Il Verde non è solo un colore
Il problema
Manifesto
Il Verde non è solo un colore
(Pillole di Natura Urbana per la Cittadinanza)
Le piante di città sono un patrimonio, culturale, ambientale e sociale, catturano gli inquinanti e la CO2, riducono la temperatura, intercettano le precipitazioni e attenuano lo scorrimento della pioggia in superficie, sono rifugio e fonte di cibo per gli animali che frequentano gli spazi urbani. I parchi sono oasi di frescura d’estate dove si possono fare sport e incontrarsi e favorire la coesione sociale. Non solo: gli spazi a verde ricchi di specie diverse danno una sensazione di benessere, più degli spazi con poche specie. Le piante aiutano in caso di stress, ansia, depressione e malattie cardiocircolatorie e respiratorie, hanno quindi una valenza terapeutica e promuovono lo sviluppo cognitivo e l’autostima. Gli spazi verdi cittadini sono dei luoghi naturali facilmente raggiungibili dove poter svolgere attività fisica a molti livelli; sport, coltivare l’orto, fare passeggiate e organizzare eventi culturali e ricreativi. Infine, soprattutto se conservano elementi di naturalità al loro interno, gli spazi verdi possono stimolare l’interesse verso le scienze naturali e facilitare la conoscenza di discipline quali, ad esempio, la botanica, l’entomologia e l’ornitologia. Il Verde urbano offre rifugio alla fauna e alla flora, che in limitrofe aree rurali può subire minacce da parte di fitofarmaci impiegati in agricoltura intensiva. Per queste ragioni dobbiamo prenderci cura delle piante in città come e se non di più degli edifici, perché sono vive, e rispettare i loro tempi e le loro esigenze, perché questo fa bene anche a noi. La salute è un unico concetto che comprende tutti gli organismi viventi che gravitano sulla città, perché essendo tutti collegati, in una rete, la salute di ognuno dipende da quella degli altri. Il Verde non è solo un colore, ma una necessità primaria ognuno di noi al fine di vivere una vita sana e pure gioiosa per gli occhi e la mente. Il Verde rappresenta l'equilibrio e l'armonia tra la mente, il corpo e l'io emotivo, questo perché si trova al centro dello spettro cromatico e l'occhio, non fa alcuna fatica ad individuarlo, rendendolo un colore riposante.
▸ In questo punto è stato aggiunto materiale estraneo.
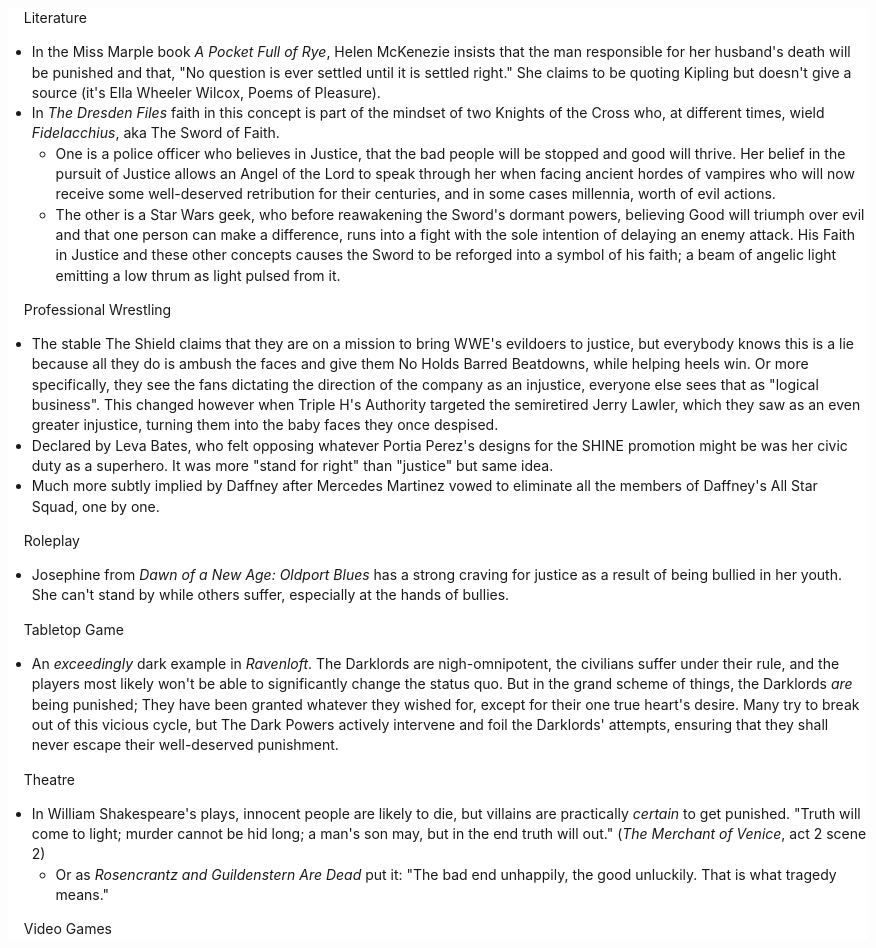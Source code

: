     Literature 

-   In the Miss Marple book _A Pocket Full of Rye_, Helen McKenezie insists that the man responsible for her husband's death will be punished and that, "No question is ever settled until it is settled right." She claims to be quoting Kipling but doesn't give a source (it's Ella Wheeler Wilcox, Poems of Pleasure).
-   In _The Dresden Files_ faith in this concept is part of the mindset of two Knights of the Cross who, at different times, wield _Fidelacchius_, aka The Sword of Faith.
    -   One is a police officer who believes in Justice, that the bad people will be stopped and good will thrive. Her belief in the pursuit of Justice allows an Angel of the Lord to speak through her when facing ancient hordes of vampires who will now receive some well-deserved retribution for their centuries, and in some cases millennia, worth of evil actions.
    -   The other is a Star Wars geek, who before reawakening the Sword's dormant powers, believing Good will triumph over evil and that one person can make a difference, runs into a fight with the sole intention of delaying an enemy attack. His Faith in Justice and these other concepts causes the Sword to be reforged into a symbol of his faith; a beam of angelic light emitting a low thrum as light pulsed from it.

    Professional Wrestling 

-   The stable The Shield claims that they are on a mission to bring WWE's evildoers to justice, but everybody knows this is a lie because all they do is ambush the faces and give them No Holds Barred Beatdowns, while helping heels win. Or more specifically, they see the fans dictating the direction of the company as an injustice, everyone else sees that as "logical business". This changed however when Triple H's Authority targeted the semiretired Jerry Lawler, which they saw as an even greater injustice, turning them into the baby faces they once despised.
-   Declared by Leva Bates, who felt opposing whatever Portia Perez's designs for the SHINE promotion might be was her civic duty as a superhero. It was more "stand for right" than "justice" but same idea.
-   Much more subtly implied by Daffney after Mercedes Martinez vowed to eliminate all the members of Daffney's All Star Squad, one by one.

    Roleplay 

-   Josephine from _Dawn of a New Age: Oldport Blues_ has a strong craving for justice as a result of being bullied in her youth. She can't stand by while others suffer, especially at the hands of bullies.

    Tabletop Game 

-   An _exceedingly_ dark example in _Ravenloft_. The Darklords are nigh-omnipotent, the civilians suffer under their rule, and the players most likely won't be able to significantly change the status quo. But in the grand scheme of things, the Darklords _are_ being punished; They have been granted whatever they wished for, except for their one true heart's desire. Many try to break out of this vicious cycle, but The Dark Powers actively intervene and foil the Darklords' attempts, ensuring that they shall never escape their well-deserved punishment.

    Theatre 

-   In William Shakespeare's plays, innocent people are likely to die, but villains are practically _certain_ to get punished. "Truth will come to light; murder cannot be hid long; a man's son may, but in the end truth will out." (_The Merchant of Venice_, act 2 scene 2)
    -   Or as _Rosencrantz and Guildenstern Are Dead_ put it: "The bad end unhappily, the good unluckily. That is what tragedy means."

    Video Games 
In questo documento vogliamo porre l’attenzione su alcuni concetti fondamentali che riguardano la natura come ispirazione per trovare soluzioni ai problemi ambientali. Vogliamo condividere l’importanza del Verde con chi vive e frequenta la città e con chi la gestisce, incoraggiando a coinvolgere la cittadinanza, comunicando tutte le iniziative dalla progettazione, alla gestione, alla fruibilità. Vogliamo anche impegnarci a diffondere e sostenere la cultura del Verde, attraverso iniziative pubbliche di divulgazione scientifica prediligendo attività pratiche all’aperto.
Progettazione
· Varietà di specie vegetali e di funzionalità ecologica (arbusti, alberi, erbacee). Nella progettazione di spazi verdi la varietà funzionale rispecchia la ricchezza di specie, tutti gli strati vegetali contribuiscono ad arricchire l’habitat: vegetazione erbacea (prati sfalciati, prati fioriti, bordure erbacee), arbustiva (siepi, bordure, rampicanti e sarmentose), arborea (alberi di taglie e tipi diversi -sempreverdi e decidui- da frutto da bacca- specie gradite all’avifauna e agli impollinatori, a filari o a boschetto).
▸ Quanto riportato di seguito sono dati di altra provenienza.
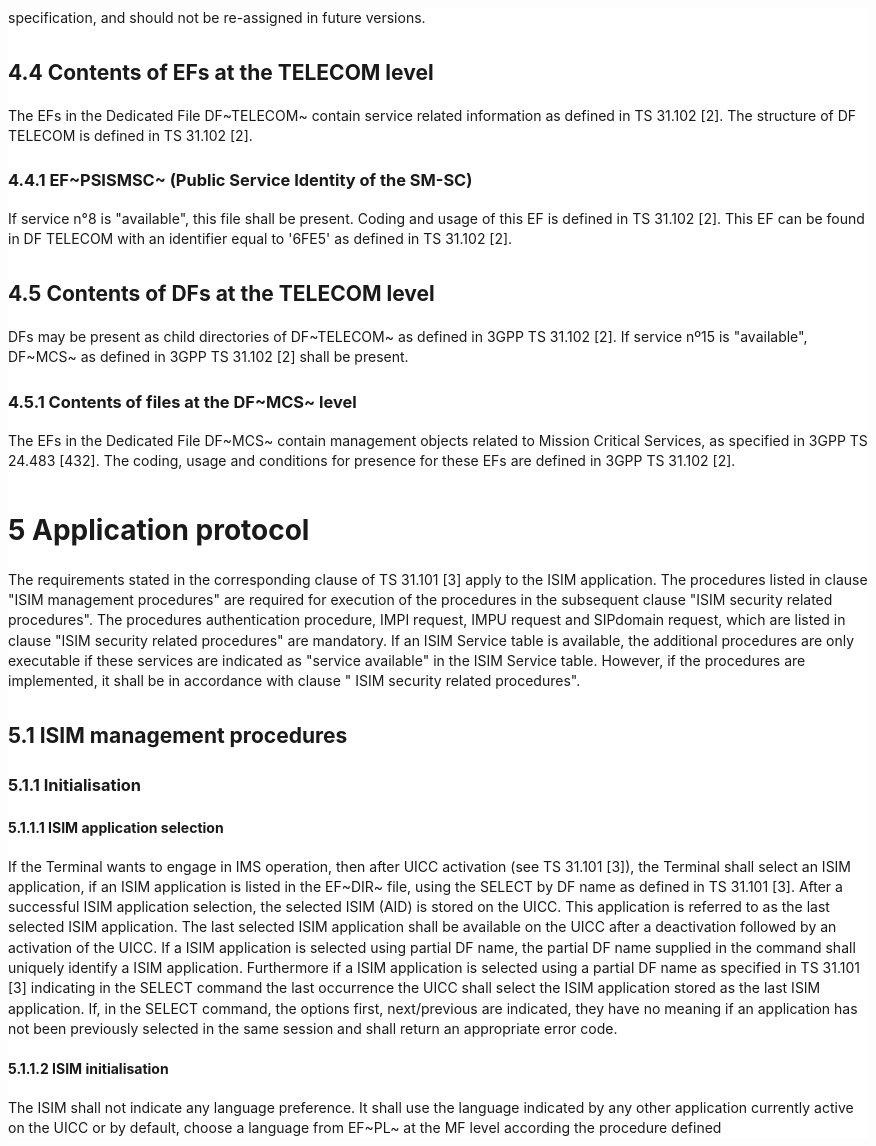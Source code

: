 specification, and should not be re-assigned in future versions.
## 4.4 Contents of EFs at the TELECOM level
The EFs in the Dedicated File DF~TELECOM~ contain service related information
as defined in TS 31.102 [2].
The structure of DF TELECOM is defined in TS 31.102 [2].
### 4.4.1 EF~PSISMSC~ (Public Service Identity of the SM-SC)
If service n°8 is \"available\", this file shall be present.
Coding and usage of this EF is defined in TS 31.102 [2].
This EF can be found in DF TELECOM with an identifier equal to \'6FE5\' as
defined in TS 31.102 [2].
## 4.5 Contents of DFs at the TELECOM level
DFs may be present as child directories of DF~TELECOM~ as defined in 3GPP TS
31.102 [2].
If service nº15 is \"available\", DF~MCS~ as defined in 3GPP TS 31.102 [2]
shall be present.
### 4.5.1 Contents of files at the DF~MCS~ level
The EFs in the Dedicated File DF~MCS~ contain management objects related to
Mission Critical Services, as specified in 3GPP TS 24.483 [432].
The coding, usage and conditions for presence for these EFs are defined in
3GPP TS 31.102 [2].
# 5 Application protocol
The requirements stated in the corresponding clause of TS 31.101 [3] apply to
the ISIM application.
The procedures listed in clause \"ISIM management procedures\" are required
for execution of the procedures in the subsequent clause \"ISIM security
related procedures\". The procedures authentication procedure, IMPI request,
IMPU request and SIPdomain request, which are listed in clause \"ISIM security
related procedures\" are mandatory. If an ISIM Service table is available, the
additional procedures are only executable if these services are indicated as
\"service available\" in the ISIM Service table. However, if the procedures
are implemented, it shall be in accordance with clause \" ISIM security
related procedures\".
## 5.1 ISIM management procedures
### 5.1.1 Initialisation
#### 5.1.1.1 ISIM application selection
If the Terminal wants to engage in IMS operation, then after UICC activation
(see TS 31.101 [3]), the Terminal shall select an ISIM application, if an ISIM
application is listed in the EF~DIR~ file, using the SELECT by DF name as
defined in TS 31.101 [3].
After a successful ISIM application selection, the selected ISIM (AID) is
stored on the UICC. This application is referred to as the last selected ISIM
application. The last selected ISIM application shall be available on the UICC
after a deactivation followed by an activation of the UICC.
If a ISIM application is selected using partial DF name, the partial DF name
supplied in the command shall uniquely identify a ISIM application.
Furthermore if a ISIM application is selected using a partial DF name as
specified in TS 31.101 [3] indicating in the SELECT command the last
occurrence the UICC shall select the ISIM application stored as the last ISIM
application. If, in the SELECT command, the options first, next/previous are
indicated, they have no meaning if an application has not been previously
selected in the same session and shall return an appropriate error code.
#### 5.1.1.2 ISIM initialisation
The ISIM shall not indicate any language preference. It shall use the language
indicated by any other application currently active on the UICC or by default,
choose a language from EF~PL~ at the MF level according the procedure defined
· Aree a verde spontaneo. Se presenti negli spazi urbani vanno conservate e devono esserne valorizzate le funzioni: le aree urbane naturali se di competenza comunale devono essere tutelate per la funzione di mitigazione termica e idrica, attenuazione di inquinamento e habitat. Tali aree possono essere anche recintate per impedirne l’accesso delle persone così da fungere solo da habitat per flora e fauna.
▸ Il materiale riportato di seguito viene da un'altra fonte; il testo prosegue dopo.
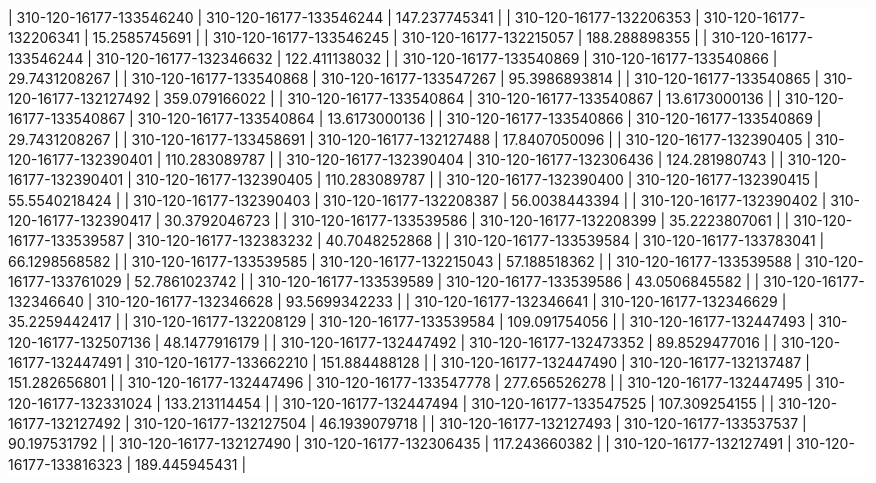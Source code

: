 | 310-120-16177-133546240 | 310-120-16177-133546244 | 147.237745341 |
| 310-120-16177-132206353 | 310-120-16177-132206341 | 15.2585745691 |
| 310-120-16177-133546245 | 310-120-16177-132215057 | 188.288898355 |
| 310-120-16177-133546244 | 310-120-16177-132346632 | 122.411138032 |
| 310-120-16177-133540869 | 310-120-16177-133540866 | 29.7431208267 |
| 310-120-16177-133540868 | 310-120-16177-133547267 | 95.3986893814 |
| 310-120-16177-133540865 | 310-120-16177-132127492 | 359.079166022 |
| 310-120-16177-133540864 | 310-120-16177-133540867 | 13.6173000136 |
| 310-120-16177-133540867 | 310-120-16177-133540864 | 13.6173000136 |
| 310-120-16177-133540866 | 310-120-16177-133540869 | 29.7431208267 |
| 310-120-16177-133458691 | 310-120-16177-132127488 | 17.8407050096 |
| 310-120-16177-132390405 | 310-120-16177-132390401 | 110.283089787 |
| 310-120-16177-132390404 | 310-120-16177-132306436 | 124.281980743 |
| 310-120-16177-132390401 | 310-120-16177-132390405 | 110.283089787 |
| 310-120-16177-132390400 | 310-120-16177-132390415 | 55.5540218424 |
| 310-120-16177-132390403 | 310-120-16177-132208387 | 56.0038443394 |
| 310-120-16177-132390402 | 310-120-16177-132390417 | 30.3792046723 |
| 310-120-16177-133539586 | 310-120-16177-132208399 | 35.2223807061 |
| 310-120-16177-133539587 | 310-120-16177-132383232 | 40.7048252868 |
| 310-120-16177-133539584 | 310-120-16177-133783041 | 66.1298568582 |
| 310-120-16177-133539585 | 310-120-16177-132215043 | 57.188518362 |
| 310-120-16177-133539588 | 310-120-16177-133761029 | 52.7861023742 |
| 310-120-16177-133539589 | 310-120-16177-133539586 | 43.0506845582 |
| 310-120-16177-132346640 | 310-120-16177-132346628 | 93.5699342233 |
| 310-120-16177-132346641 | 310-120-16177-132346629 | 35.2259442417 |
| 310-120-16177-132208129 | 310-120-16177-133539584 | 109.091754056 |
| 310-120-16177-132447493 | 310-120-16177-132507136 | 48.1477916179 |
| 310-120-16177-132447492 | 310-120-16177-132473352 | 89.8529477016 |
| 310-120-16177-132447491 | 310-120-16177-133662210 | 151.884488128 |
| 310-120-16177-132447490 | 310-120-16177-132137487 | 151.282656801 |
| 310-120-16177-132447496 | 310-120-16177-133547778 | 277.656526278 |
| 310-120-16177-132447495 | 310-120-16177-132331024 | 133.213114454 |
| 310-120-16177-132447494 | 310-120-16177-133547525 | 107.309254155 |
| 310-120-16177-132127492 | 310-120-16177-132127504 | 46.1939079718 |
| 310-120-16177-132127493 | 310-120-16177-133537537 | 90.197531792 |
| 310-120-16177-132127490 | 310-120-16177-132306435 | 117.243660382 |
| 310-120-16177-132127491 | 310-120-16177-133816323 | 189.445945431 |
· Valorizzazione delle piante esistenti. Le piante che si sono sviluppate spontaneamente in uno spazio sono adattate a quelle condizioni e in caso di nuova pianificazione devono essere integrate e far parte del progetto. Soprattutto gli alberi impiegano molto tempo a raggiungere la forma adulta e a svolgere appieno i servizi ecosistemici, per questo gli alberi spontanei devono essere valorizzati e non abbattuti. Inoltre, le piante di vivaio adulte richiedono uno sforzo manutentivo e gestionale che non sempre può essere messo in atto.
· Contratti a offerta al minimo ribasso. Il giardinaggio è un lavoro altamente specializzato dove va preferita la competenza al risparmio. L’approccio del contratto al minimo ribasso squalifica il lavoro di giardiniere, abbassando il livello della specializzazione. Nelle squadre è necessario che ci siano esperti di potature, di riconoscimento delle specie e così via. Corsi di formazione specifica dovrebbero essere obbligatori per il personale, con relativi attestati.
· Destinazione e fruibilità. In fase di progettazione oltre alla fruibilità da parte della cittadinanza (aree giochi, sedute, ecc.) si devono indicare le funzioni e i servizi ecosistemici, in modo da evidenziare la vocazione dello spazio.
· Valorizzazione degli usi preesistenti. Gli spazi hanno una storia pregressa che può essere evidente dall’uso che ne viene fatto, a tutti i livelli, e che deve essere la linea guida per chi progetta (ad esempio: un sentiero spontaneo diventerà un vialetto del parco; un prato dove i bambini si ritrovano diventerà un campo di gioco).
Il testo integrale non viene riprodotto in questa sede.